US commitment deteriorating: report

The Obama administration so far has only notified weapons systems that addressed the threat Taiwan was facing back in April 2001, with little sign that greater commitment is coming

US policy on Taiwan under US President Barack Obama has taken a “hazardous” turn that appears to be moving toward support for Beijing’s interpretation of its core interests, the US-Taiwan Business Council said in a special commentary released on Monday.

The Obama administration appears to be “telegraphing its willingness to moderate legacy Taiwan support and cede more control to China in the dynamics and direction of cross-strait affairs,” said the report, titled The American Defense Commitment to Taiwan Continues to Deteriorate.

For the first time in about a decade, the US has the opportunity to reassess Taiwan’s defense requirements and future US security support for its longtime ally, the commentary said.

Although last year “started off strong on Taiwan defense issues,” with the Jan. 29 notification to Congress of five separate arms sales programs worth US$6.4 billion, the programs “were not intrinsically controversial,” since the great bulk of the money involved UH-60 Black Hawk utility helicopters and PAC-III missile defense batteries. Those items were leftovers from former US president George W. Bush’s April 2001 arms package, it said.

Another notification in August involved a small US$250 million package to upgrade radars on Taiwan’s Indigenous Defense Fighter — again a non-controversial program.

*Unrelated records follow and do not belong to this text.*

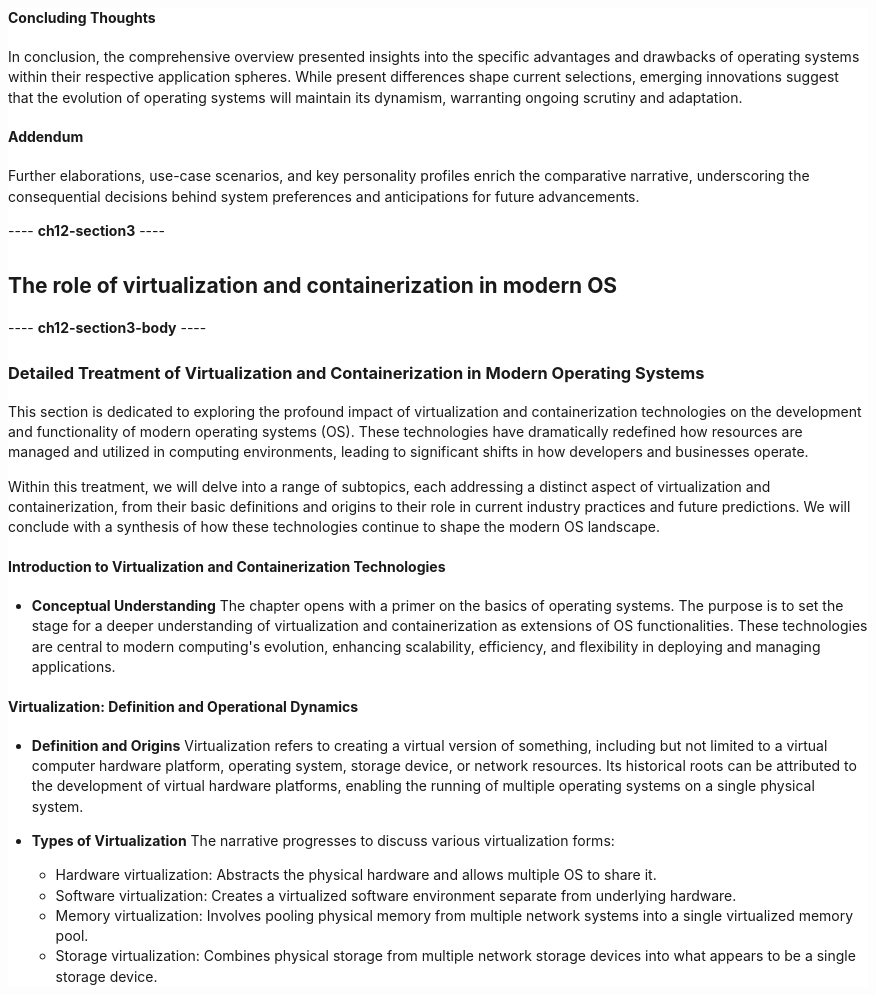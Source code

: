 #### Concluding Thoughts

In conclusion, the comprehensive overview presented insights into the specific advantages and drawbacks of operating systems within their respective application spheres. While present differences shape current selections, emerging innovations suggest that the evolution of operating systems will maintain its dynamism, warranting ongoing scrutiny and adaptation.

#### Addendum

Further elaborations, use-case scenarios, and key personality profiles enrich the comparative narrative, underscoring the consequential decisions behind system preferences and anticipations for future advancements.
 
---- **ch12-section3** ----
 
## The role of virtualization and containerization in modern OS
 
---- **ch12-section3-body** ----
 
### Detailed Treatment of Virtualization and Containerization in Modern Operating Systems

This section is dedicated to exploring the profound impact of virtualization and containerization technologies on the development and functionality of modern operating systems (OS). These technologies have dramatically redefined how resources are managed and utilized in computing environments, leading to significant shifts in how developers and businesses operate.

Within this treatment, we will delve into a range of subtopics, each addressing a distinct aspect of virtualization and containerization, from their basic definitions and origins to their role in current industry practices and future predictions. We will conclude with a synthesis of how these technologies continue to shape the modern OS landscape.

#### Introduction to Virtualization and Containerization Technologies

- **Conceptual Understanding**
  The chapter opens with a primer on the basics of operating systems. The purpose is to set the stage for a deeper understanding of virtualization and containerization as extensions of OS functionalities. These technologies are central to modern computing's evolution, enhancing scalability, efficiency, and flexibility in deploying and managing applications.

#### Virtualization: Definition and Operational Dynamics

- **Definition and Origins**
  Virtualization refers to creating a virtual version of something, including but not limited to a virtual computer hardware platform, operating system, storage device, or network resources. Its historical roots can be attributed to the development of virtual hardware platforms, enabling the running of multiple operating systems on a single physical system.

- **Types of Virtualization**
  The narrative progresses to discuss various virtualization forms:
  - Hardware virtualization: Abstracts the physical hardware and allows multiple OS to share it.
  - Software virtualization: Creates a virtualized software environment separate from underlying hardware.
  - Memory virtualization: Involves pooling physical memory from multiple network systems into a single virtualized memory pool.
  - Storage virtualization: Combines physical storage from multiple network storage devices into what appears to be a single storage device.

“On both occasions the arms sales notified were originally intended to address the military threat posed by China dating back before April 2001,” the report said.

My article, published today in the Taipei Times, continues here.

2 comments:

Dave Hodgkinson said...

Being brutal: what's in it for America? Previously it was "pissing off the commies". Now the Commies are buying US bonds, the incentive is a lot less.

In terms of Taiwan, I pose the challenge to the Nationalists: if you like China so much, why don't you go home? Ask any KMT supporter this. They are invaders. Shouldn't they be making plans to go home?

mike said...

"...what's in it for America?"

Trade and the satisfaction of doing the right thing in confronting and eliminating tyrants.

"...the Commies are buying US bonds, the incentive is a lot less."

The problem isn't insufficient incentive; the PRC hold less than 20% of U.S. Treasury bonds, whilst by far the greater proportion of projected U.S. Gov debt is entirely unfunded (and which is orders of magnitude greater than that debt held by the PRC).

There are two problems, one of which is out of control "public" spending in the U.S. (i.e. unsustainable spending), and the other is that the current administration is simply disinterested in supporting the opposition in places like Taiwan, Iran and elsewhere.